I’ve never really fantasized about working with a specific artist- I only fantasize about working, which is also my reality. All the best projects I’ve done were based on confluence and synchronicity- they were with artists I knew of but didn’t know much about. The projects just kind of dropped into my lap and took off from there. As for artists I’d love to work with, there are multitudes of tremendously talented artists in the world and the possibilities are endless. The musicians and composers who inspire me are legion and my music collection is an amalgam of every period, every nation and nearly every style of music under the sun. I love them all- from Charlie Parker to Johann Sebastian Bach to Neu!- and my list of favorites would fill up a small novel.
If you were going to be stranded on a deserted island forever, what musical item would you take with you and why?
That is also a hard question- it’s almost like asking which of my children I love most. I have a collection of analog modular synthesizers and they’re like people- they all have their singular personalities and quirks and they each interact with me differently. I can narrow it down to four- an EMS Synthi-A, an ARP 2600, an 11 panel Serge modular system and a large modular Moog. The only thing is, even if I had one of them with me on a deserted island, I’d also need electricity to power it up!
If your music was going to be featured on any TV show that is currently on right now, which would you love it to be on? Or if you prefer, what is a movie that you love that you wish your music was featured in?
I’m not especially picky when it comes to song placements- I feel fortunate to have had songs placed both on TV and in movies It’s funny because there are some TV shows that I enjoy, but I have a hard time imagining my songs on them, and I’m not really a fan of the shows where my music has been featured. The same goes with movies- I tend to watch movies that have some gravitas or weight, but my music winds up in movies that are less somber- even kind of silly. Perhaps there’s some kind of irony there.
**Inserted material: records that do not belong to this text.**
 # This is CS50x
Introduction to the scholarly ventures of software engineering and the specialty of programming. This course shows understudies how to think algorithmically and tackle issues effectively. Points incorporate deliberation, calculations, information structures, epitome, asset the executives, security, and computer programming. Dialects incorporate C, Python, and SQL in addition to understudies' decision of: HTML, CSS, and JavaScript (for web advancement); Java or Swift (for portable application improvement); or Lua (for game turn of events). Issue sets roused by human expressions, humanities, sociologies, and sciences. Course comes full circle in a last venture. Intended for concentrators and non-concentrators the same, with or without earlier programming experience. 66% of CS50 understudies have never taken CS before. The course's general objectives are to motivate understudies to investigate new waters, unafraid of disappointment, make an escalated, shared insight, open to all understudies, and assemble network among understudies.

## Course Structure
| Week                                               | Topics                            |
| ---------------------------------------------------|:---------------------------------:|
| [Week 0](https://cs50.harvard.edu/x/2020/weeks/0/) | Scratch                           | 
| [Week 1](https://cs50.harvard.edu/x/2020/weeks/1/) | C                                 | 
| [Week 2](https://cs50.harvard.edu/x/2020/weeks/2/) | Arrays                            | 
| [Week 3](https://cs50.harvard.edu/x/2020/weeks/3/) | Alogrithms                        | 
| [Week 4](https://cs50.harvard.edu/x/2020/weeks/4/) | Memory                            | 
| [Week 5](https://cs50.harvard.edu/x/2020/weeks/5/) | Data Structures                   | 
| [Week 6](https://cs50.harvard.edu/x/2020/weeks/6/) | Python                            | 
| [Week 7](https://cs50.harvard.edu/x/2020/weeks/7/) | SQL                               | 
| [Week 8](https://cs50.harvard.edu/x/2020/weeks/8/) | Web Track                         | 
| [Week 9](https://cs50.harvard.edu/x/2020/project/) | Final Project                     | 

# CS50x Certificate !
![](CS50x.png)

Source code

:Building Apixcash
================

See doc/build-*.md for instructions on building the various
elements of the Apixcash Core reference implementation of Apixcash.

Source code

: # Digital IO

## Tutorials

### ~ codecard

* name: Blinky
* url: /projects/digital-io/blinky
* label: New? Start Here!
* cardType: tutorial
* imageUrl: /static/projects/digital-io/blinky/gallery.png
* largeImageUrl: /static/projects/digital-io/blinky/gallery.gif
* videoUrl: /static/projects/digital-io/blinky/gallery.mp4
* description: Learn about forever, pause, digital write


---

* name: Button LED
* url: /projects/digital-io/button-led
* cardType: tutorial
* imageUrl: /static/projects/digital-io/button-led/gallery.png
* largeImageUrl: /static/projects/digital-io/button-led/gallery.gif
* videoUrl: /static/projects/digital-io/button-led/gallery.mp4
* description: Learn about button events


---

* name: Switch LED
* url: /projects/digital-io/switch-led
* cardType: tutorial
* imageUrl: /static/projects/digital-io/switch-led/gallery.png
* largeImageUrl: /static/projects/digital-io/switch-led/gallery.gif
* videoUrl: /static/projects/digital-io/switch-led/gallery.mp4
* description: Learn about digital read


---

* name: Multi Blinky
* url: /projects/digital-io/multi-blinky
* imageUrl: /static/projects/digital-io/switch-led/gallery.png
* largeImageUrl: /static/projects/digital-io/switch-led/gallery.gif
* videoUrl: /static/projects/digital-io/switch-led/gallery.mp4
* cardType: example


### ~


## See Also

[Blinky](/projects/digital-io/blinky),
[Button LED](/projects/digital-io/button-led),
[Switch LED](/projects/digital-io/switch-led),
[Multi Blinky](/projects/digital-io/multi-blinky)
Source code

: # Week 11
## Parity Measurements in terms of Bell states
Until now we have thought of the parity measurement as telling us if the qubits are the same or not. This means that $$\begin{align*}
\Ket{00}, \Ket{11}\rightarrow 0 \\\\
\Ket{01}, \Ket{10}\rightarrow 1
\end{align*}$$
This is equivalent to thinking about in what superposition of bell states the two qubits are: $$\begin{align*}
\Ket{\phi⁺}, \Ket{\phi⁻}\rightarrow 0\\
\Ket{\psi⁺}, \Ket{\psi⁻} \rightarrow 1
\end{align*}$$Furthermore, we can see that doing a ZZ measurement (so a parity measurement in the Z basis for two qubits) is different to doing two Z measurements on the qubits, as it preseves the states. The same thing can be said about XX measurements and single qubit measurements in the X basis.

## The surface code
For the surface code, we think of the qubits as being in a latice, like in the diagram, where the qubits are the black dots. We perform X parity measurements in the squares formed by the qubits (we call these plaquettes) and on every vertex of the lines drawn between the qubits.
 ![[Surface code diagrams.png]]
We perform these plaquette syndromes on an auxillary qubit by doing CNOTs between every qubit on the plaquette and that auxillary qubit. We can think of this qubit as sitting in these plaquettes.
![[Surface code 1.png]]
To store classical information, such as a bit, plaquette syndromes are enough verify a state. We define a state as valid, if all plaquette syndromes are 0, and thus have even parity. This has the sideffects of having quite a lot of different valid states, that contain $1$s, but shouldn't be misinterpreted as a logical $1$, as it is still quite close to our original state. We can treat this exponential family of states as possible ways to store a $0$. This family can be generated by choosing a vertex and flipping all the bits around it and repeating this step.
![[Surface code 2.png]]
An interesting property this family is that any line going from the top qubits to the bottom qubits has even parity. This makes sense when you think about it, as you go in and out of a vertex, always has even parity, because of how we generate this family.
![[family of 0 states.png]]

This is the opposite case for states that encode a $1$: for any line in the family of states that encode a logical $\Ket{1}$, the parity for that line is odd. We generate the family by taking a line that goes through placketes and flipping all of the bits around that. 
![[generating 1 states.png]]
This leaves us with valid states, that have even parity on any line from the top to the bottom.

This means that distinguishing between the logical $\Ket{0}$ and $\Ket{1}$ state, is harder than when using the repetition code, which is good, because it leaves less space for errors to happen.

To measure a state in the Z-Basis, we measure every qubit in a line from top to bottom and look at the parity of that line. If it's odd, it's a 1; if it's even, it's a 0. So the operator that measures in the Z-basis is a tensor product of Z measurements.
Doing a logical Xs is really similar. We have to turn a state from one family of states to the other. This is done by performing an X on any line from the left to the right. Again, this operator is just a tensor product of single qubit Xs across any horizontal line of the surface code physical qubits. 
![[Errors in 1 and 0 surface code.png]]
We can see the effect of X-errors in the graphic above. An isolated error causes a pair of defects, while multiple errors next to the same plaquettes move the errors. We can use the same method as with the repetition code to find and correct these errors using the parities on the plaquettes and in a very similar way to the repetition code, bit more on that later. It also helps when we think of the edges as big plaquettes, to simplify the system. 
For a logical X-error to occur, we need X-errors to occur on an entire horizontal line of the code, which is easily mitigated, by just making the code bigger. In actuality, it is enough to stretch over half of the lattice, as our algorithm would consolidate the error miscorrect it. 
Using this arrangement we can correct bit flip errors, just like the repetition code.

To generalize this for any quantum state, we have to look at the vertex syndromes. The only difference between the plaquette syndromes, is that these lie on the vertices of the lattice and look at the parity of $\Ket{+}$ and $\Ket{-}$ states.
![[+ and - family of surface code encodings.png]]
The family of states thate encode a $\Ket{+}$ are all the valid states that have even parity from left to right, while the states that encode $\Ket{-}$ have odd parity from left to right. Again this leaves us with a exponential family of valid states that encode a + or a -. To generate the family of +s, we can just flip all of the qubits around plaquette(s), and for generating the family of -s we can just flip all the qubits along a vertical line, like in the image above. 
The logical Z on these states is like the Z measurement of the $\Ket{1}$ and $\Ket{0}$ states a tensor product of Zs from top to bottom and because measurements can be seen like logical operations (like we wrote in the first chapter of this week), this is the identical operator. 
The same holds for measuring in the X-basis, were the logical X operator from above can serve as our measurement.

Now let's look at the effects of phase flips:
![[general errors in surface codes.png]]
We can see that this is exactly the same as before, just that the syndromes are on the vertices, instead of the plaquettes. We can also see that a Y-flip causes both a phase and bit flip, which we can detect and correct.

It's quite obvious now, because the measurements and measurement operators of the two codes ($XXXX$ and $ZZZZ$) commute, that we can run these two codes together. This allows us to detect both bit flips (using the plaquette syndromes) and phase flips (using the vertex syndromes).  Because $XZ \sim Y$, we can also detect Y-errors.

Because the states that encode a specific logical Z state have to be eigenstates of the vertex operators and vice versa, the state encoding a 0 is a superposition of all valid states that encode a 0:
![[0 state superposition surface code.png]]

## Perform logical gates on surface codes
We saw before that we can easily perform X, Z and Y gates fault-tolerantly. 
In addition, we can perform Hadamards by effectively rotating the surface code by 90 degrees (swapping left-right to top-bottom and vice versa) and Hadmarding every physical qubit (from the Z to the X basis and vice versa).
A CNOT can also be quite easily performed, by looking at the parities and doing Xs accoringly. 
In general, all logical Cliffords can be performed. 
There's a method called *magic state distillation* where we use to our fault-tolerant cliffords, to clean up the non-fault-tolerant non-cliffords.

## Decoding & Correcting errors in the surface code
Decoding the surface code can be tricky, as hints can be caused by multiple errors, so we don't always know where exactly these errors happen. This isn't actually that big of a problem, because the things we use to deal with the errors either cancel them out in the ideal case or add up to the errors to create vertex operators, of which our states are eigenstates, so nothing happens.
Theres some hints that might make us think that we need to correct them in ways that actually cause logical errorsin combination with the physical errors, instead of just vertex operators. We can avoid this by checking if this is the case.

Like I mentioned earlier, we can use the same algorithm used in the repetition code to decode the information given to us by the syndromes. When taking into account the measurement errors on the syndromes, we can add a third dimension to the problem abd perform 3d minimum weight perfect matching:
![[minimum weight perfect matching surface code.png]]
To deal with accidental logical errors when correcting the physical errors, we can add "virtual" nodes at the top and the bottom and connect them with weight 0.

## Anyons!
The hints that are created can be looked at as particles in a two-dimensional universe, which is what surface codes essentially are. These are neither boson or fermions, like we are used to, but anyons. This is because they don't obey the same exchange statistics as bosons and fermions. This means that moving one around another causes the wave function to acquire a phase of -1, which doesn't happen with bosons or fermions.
I would have been thrilled to have a song placement in an Ingmar Bergman film or in “Blade Runner” but I doubt there would have been room in them for quirky, upbeat hip-hop or rock music.
At the end of the day, what do you hope your fans take away from your music?
For me, each recording is a unique experience and I consciously attempt to instill whatever that experience has been in the resulting recording. That’s my way of communicating with the world. If people get any kind of emotional charge from the work I’ve done or feel inspired by it, then I’ve done my job and am utterly fulfilled.